━━ Exercise materials
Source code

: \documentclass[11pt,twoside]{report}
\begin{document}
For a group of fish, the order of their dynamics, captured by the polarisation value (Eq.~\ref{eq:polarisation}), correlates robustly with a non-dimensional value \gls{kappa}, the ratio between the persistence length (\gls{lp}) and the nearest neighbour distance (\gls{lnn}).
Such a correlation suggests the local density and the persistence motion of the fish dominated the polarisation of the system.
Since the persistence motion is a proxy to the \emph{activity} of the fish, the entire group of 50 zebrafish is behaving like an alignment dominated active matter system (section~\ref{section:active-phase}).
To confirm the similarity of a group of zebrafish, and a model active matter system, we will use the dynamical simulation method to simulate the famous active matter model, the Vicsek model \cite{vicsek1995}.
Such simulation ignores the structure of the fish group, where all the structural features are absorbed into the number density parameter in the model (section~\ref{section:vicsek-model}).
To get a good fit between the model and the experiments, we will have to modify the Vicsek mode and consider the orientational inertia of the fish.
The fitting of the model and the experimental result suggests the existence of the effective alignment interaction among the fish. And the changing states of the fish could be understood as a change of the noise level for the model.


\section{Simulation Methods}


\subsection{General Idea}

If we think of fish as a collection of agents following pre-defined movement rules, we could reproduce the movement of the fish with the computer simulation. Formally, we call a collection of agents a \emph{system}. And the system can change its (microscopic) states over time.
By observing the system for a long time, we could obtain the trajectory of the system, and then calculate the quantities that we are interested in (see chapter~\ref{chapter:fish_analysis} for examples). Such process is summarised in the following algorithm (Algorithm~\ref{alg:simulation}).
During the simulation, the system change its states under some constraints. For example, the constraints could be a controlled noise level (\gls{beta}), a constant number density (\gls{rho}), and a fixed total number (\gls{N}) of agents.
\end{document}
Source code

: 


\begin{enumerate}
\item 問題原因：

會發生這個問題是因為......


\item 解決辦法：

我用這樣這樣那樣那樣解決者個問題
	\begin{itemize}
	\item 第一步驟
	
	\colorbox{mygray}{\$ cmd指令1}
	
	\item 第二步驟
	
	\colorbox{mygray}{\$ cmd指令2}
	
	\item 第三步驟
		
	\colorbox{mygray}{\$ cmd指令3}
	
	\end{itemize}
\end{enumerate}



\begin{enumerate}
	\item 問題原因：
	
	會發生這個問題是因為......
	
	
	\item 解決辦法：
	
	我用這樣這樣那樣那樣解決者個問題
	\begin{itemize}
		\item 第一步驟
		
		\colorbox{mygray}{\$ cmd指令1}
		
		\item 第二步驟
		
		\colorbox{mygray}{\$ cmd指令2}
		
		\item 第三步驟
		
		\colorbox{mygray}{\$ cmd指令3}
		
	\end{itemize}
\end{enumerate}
━━━━
Work request |
Print only the lines from the top of the data above down to the line holding "Since the persistence", inclusive.

Completed task |
Source code

: \documentclass[11pt,twoside]{report}
\begin{document}
For a group of fish, the order of their dynamics, captured by the polarisation value (Eq.~\ref{eq:polarisation}), correlates robustly with a non-dimensional value \gls{kappa}, the ratio between the persistence length (\gls{lp}) and the nearest neighbour distance (\gls{lnn}).
Such a correlation suggests the local density and the persistence motion of the fish dominated the polarisation of the system.
Since the persistence motion is a proxy to the \emph{activity} of the fish, the entire group of 50 zebrafish is behaving like an alignment dominated active matter system (section~\ref{section:active-phase}).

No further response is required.